Experimental Features
Using the CLI, you can configure storage backends for Azure, GCS, and Swift, in addition to the ones available in the UI. These backends are not tested as thoroughly as the S3 backend, and may or may not work correctly.
When using the CLI to configure the Swift backend (using --storage.backend=swift
), the standard Openstack environment variables will be used to populate unset options. The --storage.swift.container-name
flag will still be required.
Access Control
Opni Monitoring uses Role Based Access Control (RBAC) to control which clusters a given user is allowed to see. If you are familiar with RBAC in Kubernetes, it works the same way.
In Kubernetes, RBAC rules are used to determine which API resources a given User or Service Account is allowed to access. Similarly, in Opni Monitoring, RBAC rules are used to determine which clusters a user has access to. When a user makes an authenticated query, the system will evaluate the current RBAC rules for that user and determine which clusters to consider when running the query.
Labels
Clusters in Opni Monitoring have an opaque ID and can have a number of key-value labels. Labels are the primary means of identifying clusters for access control purposes. Labels in Opni Monitoring are functionally similar to labels in Kubernetes, and follow these rules:
Labels must have unique keys, and there is a one-to-one mapping between keys and values.
Labels cannot have empty keys or values
Label keys must match the following regular expression:
^[a-zA-Z0-9][a-zA-Z0-9-_./]{0,63}$
Label values must match the following regular expression:
^[a-zA-Z0-9][a-zA-Z0-9-_.]{0,63}$
Roles
A role is a named object representing a set of permissions. It contains rules that match clusters by ID or by the cluster's labels. A role can use any/all of the following matchers:
1. Label Matchers
A role can match clusters by specifying an explicit key=value
label pair that will match a single label with the exact key and value specified. No partial matching or globbing is performed.

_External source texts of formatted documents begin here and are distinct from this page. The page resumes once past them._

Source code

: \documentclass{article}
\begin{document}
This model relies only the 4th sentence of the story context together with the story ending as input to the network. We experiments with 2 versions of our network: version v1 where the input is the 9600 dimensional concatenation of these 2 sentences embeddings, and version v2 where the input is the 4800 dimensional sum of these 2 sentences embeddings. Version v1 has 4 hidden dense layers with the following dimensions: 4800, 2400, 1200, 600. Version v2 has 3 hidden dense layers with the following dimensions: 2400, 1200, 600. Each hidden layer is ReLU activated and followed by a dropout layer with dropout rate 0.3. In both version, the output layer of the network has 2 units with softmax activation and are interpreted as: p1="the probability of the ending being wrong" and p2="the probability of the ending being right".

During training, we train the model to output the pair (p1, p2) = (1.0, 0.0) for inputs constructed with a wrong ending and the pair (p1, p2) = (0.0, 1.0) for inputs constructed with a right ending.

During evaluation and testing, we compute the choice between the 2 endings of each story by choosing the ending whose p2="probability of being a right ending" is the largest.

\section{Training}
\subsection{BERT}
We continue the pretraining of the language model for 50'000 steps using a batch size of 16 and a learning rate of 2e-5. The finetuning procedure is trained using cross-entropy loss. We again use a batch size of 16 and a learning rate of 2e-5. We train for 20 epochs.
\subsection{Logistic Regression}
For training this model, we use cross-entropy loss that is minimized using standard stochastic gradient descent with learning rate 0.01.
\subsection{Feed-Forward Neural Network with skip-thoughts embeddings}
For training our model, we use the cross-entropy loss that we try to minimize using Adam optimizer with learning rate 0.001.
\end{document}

2. Label Selector Expressions
A role can also match clusters by using a Kubernetes-style label selector. These selectors are more versatile, and can match labels using a variety of rules, such as:
- Matching if a given key exists
- Matching if a given key does not exist
- Matching if the value for a given key is in a list of allowed values
- Matching if the value for a given key is not in a list of allowed values
3. Explicit Cluster IDs
Clusters can also be explicitly added to a role by ID. It is not recommended to use explicit cluster IDs as a primary means of access control, but they can be useful in situations where you want to add an exception to an existing role or a temporary override. Label-based selectors are much more flexible, and should be preferred in general.
Role Bindings
A role binding is a named object that attaches one or more users ("subjects") to a role. When evaluating RBAC rules for a given user, the system will look up all role bindings attached to that user, then use the union of the associated roles to determine which clusters the user is allowed to see.
Configuring Roles and Role Bindings
Using the Opni Dashboard
Roles and Role Bindings can be configured in the RBAC section under Monitoring in the left sidebar.
Creating Roles
On the Roles page, click the Create Role button. Give the role a unique name, then add clusters by ID, or by label selector. Existing clusters will be listed in the dropdown menu when adding clusters by ID to the role.
Example Roles
In this example, we will create roles for two different environments, one for "prod" and one for "dev/test", which we will separate our clusters into using labels.
- Creating the "production" role
- Creating the "dev" role
- Roles list with the new roles
Creating Role Bindings
To create a role binding, navigate to the Role Bindings page in the sidebar.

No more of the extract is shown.